(What is expected):
Somewhere below is a line with "applies to both" and, later, a line with "GDPR art. 66 (1) is"; repeat those two lines and all the lines between them, exactly as they are.

(Source information):
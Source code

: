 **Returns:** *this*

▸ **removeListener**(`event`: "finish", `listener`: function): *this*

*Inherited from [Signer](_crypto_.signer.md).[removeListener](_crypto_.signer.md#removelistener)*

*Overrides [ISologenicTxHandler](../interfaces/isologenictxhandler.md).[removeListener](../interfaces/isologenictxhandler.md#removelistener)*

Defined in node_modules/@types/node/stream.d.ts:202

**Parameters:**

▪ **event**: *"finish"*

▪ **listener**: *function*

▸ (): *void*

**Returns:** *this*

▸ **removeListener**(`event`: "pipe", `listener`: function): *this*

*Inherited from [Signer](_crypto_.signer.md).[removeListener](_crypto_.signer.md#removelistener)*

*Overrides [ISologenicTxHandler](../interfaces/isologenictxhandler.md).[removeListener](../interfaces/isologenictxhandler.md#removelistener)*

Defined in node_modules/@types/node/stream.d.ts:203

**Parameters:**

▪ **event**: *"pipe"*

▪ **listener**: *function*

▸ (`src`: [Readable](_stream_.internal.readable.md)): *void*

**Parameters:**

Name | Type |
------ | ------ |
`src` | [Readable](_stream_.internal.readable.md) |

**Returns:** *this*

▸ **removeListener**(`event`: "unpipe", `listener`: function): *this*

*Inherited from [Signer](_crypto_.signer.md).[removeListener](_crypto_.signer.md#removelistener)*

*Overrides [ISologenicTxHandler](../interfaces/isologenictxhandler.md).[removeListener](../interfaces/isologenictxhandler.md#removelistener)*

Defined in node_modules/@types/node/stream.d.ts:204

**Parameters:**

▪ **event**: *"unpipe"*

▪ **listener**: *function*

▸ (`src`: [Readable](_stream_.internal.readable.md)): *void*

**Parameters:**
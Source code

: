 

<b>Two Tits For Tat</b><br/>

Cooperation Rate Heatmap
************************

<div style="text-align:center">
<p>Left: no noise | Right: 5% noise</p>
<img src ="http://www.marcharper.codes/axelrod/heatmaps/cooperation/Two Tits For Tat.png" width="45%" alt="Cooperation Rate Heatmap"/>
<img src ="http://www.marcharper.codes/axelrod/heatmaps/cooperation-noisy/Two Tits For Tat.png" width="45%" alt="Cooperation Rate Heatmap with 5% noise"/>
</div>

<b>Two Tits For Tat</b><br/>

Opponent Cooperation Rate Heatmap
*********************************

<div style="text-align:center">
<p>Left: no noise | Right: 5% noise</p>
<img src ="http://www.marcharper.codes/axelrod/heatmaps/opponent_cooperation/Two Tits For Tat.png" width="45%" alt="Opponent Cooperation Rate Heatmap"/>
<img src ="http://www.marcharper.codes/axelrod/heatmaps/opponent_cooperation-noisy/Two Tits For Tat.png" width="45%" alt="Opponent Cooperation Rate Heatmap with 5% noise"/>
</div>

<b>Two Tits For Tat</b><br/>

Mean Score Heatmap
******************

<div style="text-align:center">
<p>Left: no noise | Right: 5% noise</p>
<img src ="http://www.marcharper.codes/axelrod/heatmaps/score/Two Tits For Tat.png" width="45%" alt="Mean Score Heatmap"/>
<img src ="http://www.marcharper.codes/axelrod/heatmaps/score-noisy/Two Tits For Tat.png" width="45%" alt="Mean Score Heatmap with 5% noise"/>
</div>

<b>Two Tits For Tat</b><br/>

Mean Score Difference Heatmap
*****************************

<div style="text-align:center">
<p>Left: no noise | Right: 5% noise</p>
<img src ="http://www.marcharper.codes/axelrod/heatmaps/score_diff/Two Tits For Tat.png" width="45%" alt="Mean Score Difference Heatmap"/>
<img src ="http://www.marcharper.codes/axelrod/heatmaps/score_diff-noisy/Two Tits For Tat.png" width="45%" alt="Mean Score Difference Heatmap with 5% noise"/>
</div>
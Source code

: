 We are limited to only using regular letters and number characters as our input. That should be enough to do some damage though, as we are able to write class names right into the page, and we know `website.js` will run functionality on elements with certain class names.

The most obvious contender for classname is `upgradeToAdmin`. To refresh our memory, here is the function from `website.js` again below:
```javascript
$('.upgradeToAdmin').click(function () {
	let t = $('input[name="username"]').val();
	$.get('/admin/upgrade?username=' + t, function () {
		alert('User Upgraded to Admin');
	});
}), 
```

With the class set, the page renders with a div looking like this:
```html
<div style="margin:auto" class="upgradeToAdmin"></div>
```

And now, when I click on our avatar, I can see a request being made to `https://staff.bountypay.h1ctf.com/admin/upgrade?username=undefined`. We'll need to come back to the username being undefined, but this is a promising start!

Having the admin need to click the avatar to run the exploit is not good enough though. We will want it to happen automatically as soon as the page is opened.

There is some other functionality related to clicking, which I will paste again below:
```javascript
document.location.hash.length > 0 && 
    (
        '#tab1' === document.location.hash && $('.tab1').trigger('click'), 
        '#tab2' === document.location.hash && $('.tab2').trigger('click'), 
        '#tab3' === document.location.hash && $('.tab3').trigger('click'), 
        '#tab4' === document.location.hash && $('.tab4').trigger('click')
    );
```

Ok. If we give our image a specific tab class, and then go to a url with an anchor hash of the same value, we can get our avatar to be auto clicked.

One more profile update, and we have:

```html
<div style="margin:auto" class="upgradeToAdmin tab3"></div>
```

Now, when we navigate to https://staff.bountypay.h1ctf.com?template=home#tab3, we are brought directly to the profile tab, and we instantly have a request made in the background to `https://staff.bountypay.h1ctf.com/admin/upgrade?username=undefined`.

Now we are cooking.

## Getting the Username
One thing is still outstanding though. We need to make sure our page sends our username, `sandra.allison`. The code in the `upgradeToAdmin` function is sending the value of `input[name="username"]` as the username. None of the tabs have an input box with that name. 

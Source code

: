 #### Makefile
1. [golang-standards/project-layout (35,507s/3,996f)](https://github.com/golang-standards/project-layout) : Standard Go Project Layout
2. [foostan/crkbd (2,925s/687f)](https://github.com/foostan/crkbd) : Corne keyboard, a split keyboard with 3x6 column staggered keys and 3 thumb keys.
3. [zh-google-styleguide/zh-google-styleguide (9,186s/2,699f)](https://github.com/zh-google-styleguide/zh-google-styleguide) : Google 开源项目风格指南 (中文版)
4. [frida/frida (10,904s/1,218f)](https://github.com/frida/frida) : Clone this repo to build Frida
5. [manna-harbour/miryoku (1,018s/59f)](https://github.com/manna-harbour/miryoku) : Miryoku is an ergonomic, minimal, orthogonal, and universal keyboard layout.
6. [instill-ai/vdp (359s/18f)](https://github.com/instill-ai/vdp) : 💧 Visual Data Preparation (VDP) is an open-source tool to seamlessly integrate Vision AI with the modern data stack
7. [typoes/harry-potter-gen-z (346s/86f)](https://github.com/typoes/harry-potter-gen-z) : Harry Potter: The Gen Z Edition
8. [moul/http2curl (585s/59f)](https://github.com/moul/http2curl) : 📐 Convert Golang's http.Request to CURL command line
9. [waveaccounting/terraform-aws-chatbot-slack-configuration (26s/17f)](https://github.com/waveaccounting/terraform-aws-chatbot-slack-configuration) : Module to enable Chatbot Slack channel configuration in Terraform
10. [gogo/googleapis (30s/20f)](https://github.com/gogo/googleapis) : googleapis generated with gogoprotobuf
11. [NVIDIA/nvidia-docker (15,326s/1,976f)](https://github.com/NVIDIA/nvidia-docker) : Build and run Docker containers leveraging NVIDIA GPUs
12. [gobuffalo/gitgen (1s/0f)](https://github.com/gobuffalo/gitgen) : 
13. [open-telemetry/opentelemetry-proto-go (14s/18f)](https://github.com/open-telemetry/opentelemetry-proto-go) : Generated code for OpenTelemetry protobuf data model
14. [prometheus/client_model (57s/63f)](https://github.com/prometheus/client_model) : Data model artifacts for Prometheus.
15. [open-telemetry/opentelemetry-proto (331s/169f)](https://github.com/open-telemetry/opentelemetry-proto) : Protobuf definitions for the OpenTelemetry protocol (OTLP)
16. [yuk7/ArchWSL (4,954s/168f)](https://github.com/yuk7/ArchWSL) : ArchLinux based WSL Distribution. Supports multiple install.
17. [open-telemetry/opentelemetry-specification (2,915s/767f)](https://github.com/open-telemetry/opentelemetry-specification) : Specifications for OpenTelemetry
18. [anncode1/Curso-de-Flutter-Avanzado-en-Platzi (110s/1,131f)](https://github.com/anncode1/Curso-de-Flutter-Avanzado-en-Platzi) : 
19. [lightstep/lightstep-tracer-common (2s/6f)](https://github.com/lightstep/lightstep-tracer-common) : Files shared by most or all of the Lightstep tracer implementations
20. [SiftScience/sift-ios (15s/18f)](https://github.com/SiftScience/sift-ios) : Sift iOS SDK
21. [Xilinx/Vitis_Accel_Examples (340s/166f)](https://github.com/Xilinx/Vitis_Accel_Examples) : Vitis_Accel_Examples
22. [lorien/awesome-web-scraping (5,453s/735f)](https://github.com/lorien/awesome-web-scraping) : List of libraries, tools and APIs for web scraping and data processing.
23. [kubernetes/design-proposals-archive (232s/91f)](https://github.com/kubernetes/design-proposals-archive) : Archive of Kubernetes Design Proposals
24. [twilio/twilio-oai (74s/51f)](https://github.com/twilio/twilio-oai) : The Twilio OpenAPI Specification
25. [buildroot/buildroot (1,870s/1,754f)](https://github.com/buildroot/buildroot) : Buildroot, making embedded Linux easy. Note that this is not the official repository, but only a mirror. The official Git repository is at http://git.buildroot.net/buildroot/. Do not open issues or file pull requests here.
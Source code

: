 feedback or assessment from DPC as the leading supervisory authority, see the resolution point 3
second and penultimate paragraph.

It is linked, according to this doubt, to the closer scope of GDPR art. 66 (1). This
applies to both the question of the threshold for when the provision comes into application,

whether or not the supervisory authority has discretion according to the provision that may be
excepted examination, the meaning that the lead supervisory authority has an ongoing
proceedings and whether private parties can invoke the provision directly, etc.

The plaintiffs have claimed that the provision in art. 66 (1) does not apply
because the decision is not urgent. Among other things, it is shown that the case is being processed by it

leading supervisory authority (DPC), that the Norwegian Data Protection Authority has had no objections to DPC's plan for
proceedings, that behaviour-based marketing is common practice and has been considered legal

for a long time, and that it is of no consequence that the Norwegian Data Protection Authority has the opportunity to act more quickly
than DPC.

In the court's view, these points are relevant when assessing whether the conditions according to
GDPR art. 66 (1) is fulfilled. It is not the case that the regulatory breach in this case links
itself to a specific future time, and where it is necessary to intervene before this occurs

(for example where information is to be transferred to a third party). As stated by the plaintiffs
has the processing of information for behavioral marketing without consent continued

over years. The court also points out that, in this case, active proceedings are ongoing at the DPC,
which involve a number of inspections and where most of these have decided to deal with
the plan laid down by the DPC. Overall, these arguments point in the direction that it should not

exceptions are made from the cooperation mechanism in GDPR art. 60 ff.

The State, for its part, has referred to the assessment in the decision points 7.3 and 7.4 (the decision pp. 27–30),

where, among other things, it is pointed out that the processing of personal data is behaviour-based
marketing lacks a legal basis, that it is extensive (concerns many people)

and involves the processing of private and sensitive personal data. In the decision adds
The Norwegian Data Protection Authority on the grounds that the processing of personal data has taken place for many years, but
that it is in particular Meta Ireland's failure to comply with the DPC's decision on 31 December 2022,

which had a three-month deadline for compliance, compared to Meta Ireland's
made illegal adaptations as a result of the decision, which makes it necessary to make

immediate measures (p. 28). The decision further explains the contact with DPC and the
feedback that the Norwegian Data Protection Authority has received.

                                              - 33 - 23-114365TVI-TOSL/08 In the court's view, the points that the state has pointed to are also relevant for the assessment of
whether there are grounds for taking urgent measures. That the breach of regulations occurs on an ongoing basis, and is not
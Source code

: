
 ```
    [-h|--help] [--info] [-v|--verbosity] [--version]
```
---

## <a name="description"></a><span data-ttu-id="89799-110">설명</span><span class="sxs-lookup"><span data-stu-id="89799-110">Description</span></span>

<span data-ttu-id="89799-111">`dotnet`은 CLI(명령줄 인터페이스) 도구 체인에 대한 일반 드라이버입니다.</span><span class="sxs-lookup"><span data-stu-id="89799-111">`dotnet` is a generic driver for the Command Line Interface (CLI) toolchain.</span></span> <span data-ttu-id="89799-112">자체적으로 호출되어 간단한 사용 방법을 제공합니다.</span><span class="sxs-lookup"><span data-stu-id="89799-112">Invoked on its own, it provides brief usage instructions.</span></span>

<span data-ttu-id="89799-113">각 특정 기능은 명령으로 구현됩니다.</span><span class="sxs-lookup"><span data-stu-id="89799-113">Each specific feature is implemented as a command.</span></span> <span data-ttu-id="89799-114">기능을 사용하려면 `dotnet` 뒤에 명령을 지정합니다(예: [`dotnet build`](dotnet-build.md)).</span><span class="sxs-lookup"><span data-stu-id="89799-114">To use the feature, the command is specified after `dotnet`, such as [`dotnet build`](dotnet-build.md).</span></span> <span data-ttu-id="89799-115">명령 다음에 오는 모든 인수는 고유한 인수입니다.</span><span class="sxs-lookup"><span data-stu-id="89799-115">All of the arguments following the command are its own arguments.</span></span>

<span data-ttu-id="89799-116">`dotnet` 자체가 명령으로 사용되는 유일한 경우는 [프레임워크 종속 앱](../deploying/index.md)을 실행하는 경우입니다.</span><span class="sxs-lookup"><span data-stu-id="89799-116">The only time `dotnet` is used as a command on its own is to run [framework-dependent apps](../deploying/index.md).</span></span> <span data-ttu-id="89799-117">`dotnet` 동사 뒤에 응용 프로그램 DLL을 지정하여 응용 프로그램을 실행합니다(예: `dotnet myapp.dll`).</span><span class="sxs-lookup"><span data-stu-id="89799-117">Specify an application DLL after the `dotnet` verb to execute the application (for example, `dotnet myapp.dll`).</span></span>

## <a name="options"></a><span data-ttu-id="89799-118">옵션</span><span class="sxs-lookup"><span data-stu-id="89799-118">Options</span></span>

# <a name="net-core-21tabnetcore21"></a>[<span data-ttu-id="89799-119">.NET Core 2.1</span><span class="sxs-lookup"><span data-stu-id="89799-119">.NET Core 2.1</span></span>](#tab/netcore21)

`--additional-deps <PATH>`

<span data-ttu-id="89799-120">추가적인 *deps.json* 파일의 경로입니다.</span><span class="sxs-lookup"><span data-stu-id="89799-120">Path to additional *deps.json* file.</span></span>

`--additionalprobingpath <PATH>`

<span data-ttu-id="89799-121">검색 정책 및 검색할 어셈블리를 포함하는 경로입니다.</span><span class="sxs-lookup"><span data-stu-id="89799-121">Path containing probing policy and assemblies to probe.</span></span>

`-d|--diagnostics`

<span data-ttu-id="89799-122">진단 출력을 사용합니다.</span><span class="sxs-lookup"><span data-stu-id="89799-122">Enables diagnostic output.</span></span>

(Task output):
applies to both the question of the threshold for when the provision comes into application,

whether or not the supervisory authority has discretion according to the provision that may be
excepted examination, the meaning that the lead supervisory authority has an ongoing
proceedings and whether private parties can invoke the provision directly, etc.

The plaintiffs have claimed that the provision in art. 66 (1) does not apply
because the decision is not urgent. Among other things, it is shown that the case is being processed by it

leading supervisory authority (DPC), that the Norwegian Data Protection Authority has had no objections to DPC's plan for
proceedings, that behaviour-based marketing is common practice and has been considered legal

for a long time, and that it is of no consequence that the Norwegian Data Protection Authority has the opportunity to act more quickly
than DPC.

In the court's view, these points are relevant when assessing whether the conditions according to
GDPR art. 66 (1) is fulfilled. It is not the case that the regulatory breach in this case links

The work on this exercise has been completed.